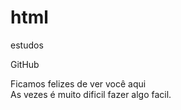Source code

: # html
 estudos

<a herf="https://gabcebolhinha.github.io/html-estudos/">GitHub</a>

<p>Ficamos felizes de ver você aqui<br>As vezes é muito dificil fazer algo facil.</p>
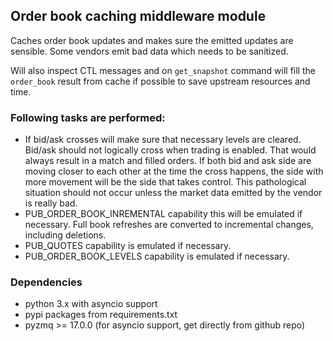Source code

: ## Order book caching middleware module

Caches order book updates and makes sure the emitted updates are sensible. Some vendors emit bad data which needs to be sanitized.

Will also inspect CTL messages and on `get_snapshot` command will fill the `order_book` result from cache if possible to save upstream resources and time.

### Following tasks are performed:
* If bid/ask crosses will make sure that necessary levels are cleared. Bid/ask should not logically cross when trading is enabled. That would always result in a match and filled orders. If both bid and ask side are moving closer to each other at the time the cross happens, the side with more movement will be the side that takes control. This pathological situation should not occur unless the market data emitted by the vendor is really bad.
* PUB_ORDER_BOOK_INREMENTAL capability this will be emulated if necessary. Full book refreshes are converted to incremental changes, including deletions.
* PUB_QUOTES capability is emulated if necessary.
* PUB_ORDER_BOOK_LEVELS capability is emulated if necessary.

### Dependencies
* python 3.x with asyncio support
* pypi packages from requirements.txt
* pyzmq >= 17.0.0 (for asyncio support, get directly from github repo)
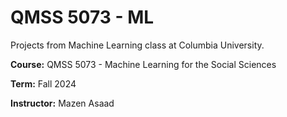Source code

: # QMSS 5073 - ML
Projects from Machine Learning class at Columbia University.

**Course:** QMSS 5073 - Machine Learning for the Social Sciences

**Term:** Fall 2024

**Instructor:** Mazen Asaad
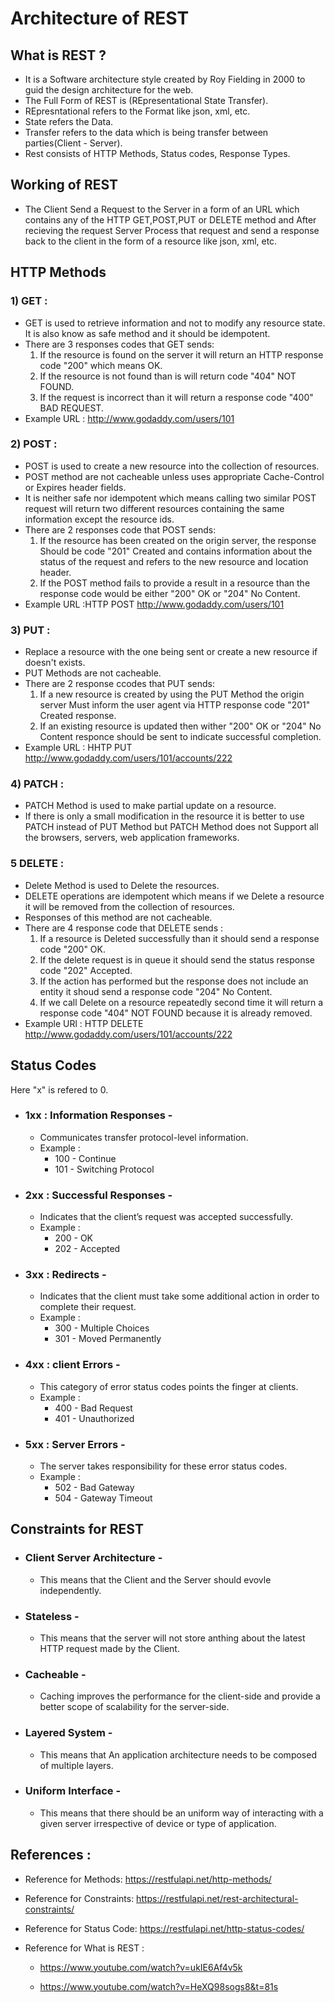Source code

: # Architecture of REST

## What is REST ?

* It is a Software architecture style created by Roy Fielding in  2000 to guid the design architecture for the web.
* The Full Form of REST is (REpresentational State Transfer).
* REpresntational refers to the Format like json, xml, etc.
* State refers the Data.
* Transfer refers to the data which is being transfer between parties(Client - Server).
* Rest consists of HTTP Methods, Status codes, Response Types.

## Working of REST

* The Client Send a Request to the Server in a form of an URL which contains any of the HTTP GET,POST,PUT or DELETE method and After recieving the request Server Process that request and send a response back to the client in the form of a resource like json, xml, etc.  

## HTTP Methods

### 1) GET : 

* GET is used to retrieve information and not to modify any resource state. It is also know as safe method and it should be idempotent.
* There are 3 responses codes that GET sends:
    1) If the resource is found on the server it will return an HTTP response code "200" which means OK.
    2) If the resource is not found than is will return code "404" NOT FOUND.
    3) If the request is incorrect than it will return a response code "400" BAD REQUEST.
* Example URL : http://www.godaddy.com/users/101

### 2) POST : 

* POST is used to create a new resource into the collection of resources.
* POST method are not cacheable unless uses appropriate Cache-Control or Expires header fields.
* It is neither safe nor idempotent which means calling two similar POST request will return two different resources containing the same information except the resource ids.
* There are 2 responses code that POST sends:
    1) If the resource has been created on the origin server, the response Should be code "201" Created and contains information about the status of the request and refers to the new resource and location header.
    2) If the POST method fails to provide a result in a resource than the response code would be either "200" OK or "204" No Content.
* Example URL :HTTP POST http://www.godaddy.com/users/101

### 3) PUT :

* Replace a resource with the one being sent or create a new resource if doesn't exists.
* PUT Methods are not cacheable.
* There are 2 response ccodes that PUT sends:
    1) If a new resource is created by using the PUT Method the origin server Must inform the user agent via HTTP response code "201" Created
    response.
    2) If an existing resource is updated then wither "200"
    OK or "204" No Content responce should be sent to indicate successful completion.
* Example URL : HHTP PUT http://www.godaddy.com/users/101/accounts/222

### 4) PATCH : 

* PATCH Method is used to make partial update on a resource.
* If there is only a small modification in the resource it is better to use PATCH instead of PUT Method but PATCH Method does not Support all the browsers, servers, web application frameworks.

### 5 DELETE :

* Delete Method is used to Delete the resources.
* DELETE operations are idempotent which means if we Delete a resource it will be removed from the collection of resources.
* Responses of this method are not cacheable.
* There are 4 response code that DELETE sends :
    1) If a resource is Deleted successfully than it should send a response code "200" OK.
    2) If the delete request is in queue it should send the status response code "202" Accepted.
    3) If the action has performed but the response does not include an entity it shoud send a response code "204" No Content.
    4) If we call Delete on a resource repeatedly second time it will return a response code "404" NOT FOUND because it is already removed.
* Example URl : HTTP DELETE http://www.godaddy.com/users/101/accounts/222


## Status Codes
Here "x" is refered to 0.
* ### 1xx :  Information Responses -

    * Communicates transfer protocol-level information.
    * Example : 
        * 100 - Continue
        * 101 - Switching Protocol

* ### 2xx : Successful Responses -

    * Indicates that the client’s request was accepted successfully.
    * Example : 
        * 200 - OK
        * 202 - Accepted

* ### 3xx : Redirects -

    *  Indicates that the client must take some additional action in order to complete their request.
    * Example : 
        * 300 - Multiple Choices
        * 301 - Moved Permanently

* ### 4xx : client Errors -

    * This category of error status codes points the finger at clients.
    * Example : 
        * 400 - Bad Request
        * 401 - Unauthorized

* ### 5xx : Server Errors -

    * The server takes responsibility for these error status codes.
    * Example : 
        * 502 - Bad Gateway
        * 504 - Gateway Timeout

## Constraints for REST

* ### Client Server Architecture - 
    * This means that the Client and the Server should evovle independently.
* ### Stateless - 
    * This means that the server will not store anthing about the latest HTTP request made by the Client.
* ### Cacheable - 
    * Caching improves the performance for the client-side and provide a better scope of scalability for the server-side.
* ### Layered System -
    * This means that An application architecture needs to be composed of multiple layers.
* ### Uniform Interface -
    * This means that  there should be an uniform way of interacting with a given server irrespective of device or type of application.

## References :

* Reference for Methods: https://restfulapi.net/http-methods/
* Reference for Constraints: https://restfulapi.net/rest-architectural-constraints/
* Reference for Status Code: https://restfulapi.net/http-status-codes/
* Reference for What is REST :

    * https://www.youtube.com/watch?v=ukIE6Af4v5k

    * https://www.youtube.com/watch?v=HeXQ98sogs8&t=81s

◆ ◆ ◆

▶ [About this exercise] In the answer, repeat exactly the lines from the top of the entries above through the line with "### Following tasks", and leave pictures out of it.

▶ [Expected answer]
Source code

: # html
 estudos

<a herf="https://gabcebolhinha.github.io/html-estudos/">GitHub</a>

<p>Ficamos felizes de ver você aqui<br>As vezes é muito dificil fazer algo facil.</p>
Source code

: ## Order book caching middleware module

Caches order book updates and makes sure the emitted updates are sensible. Some vendors emit bad data which needs to be sanitized.

Will also inspect CTL messages and on `get_snapshot` command will fill the `order_book` result from cache if possible to save upstream resources and time.

### Following tasks are performed:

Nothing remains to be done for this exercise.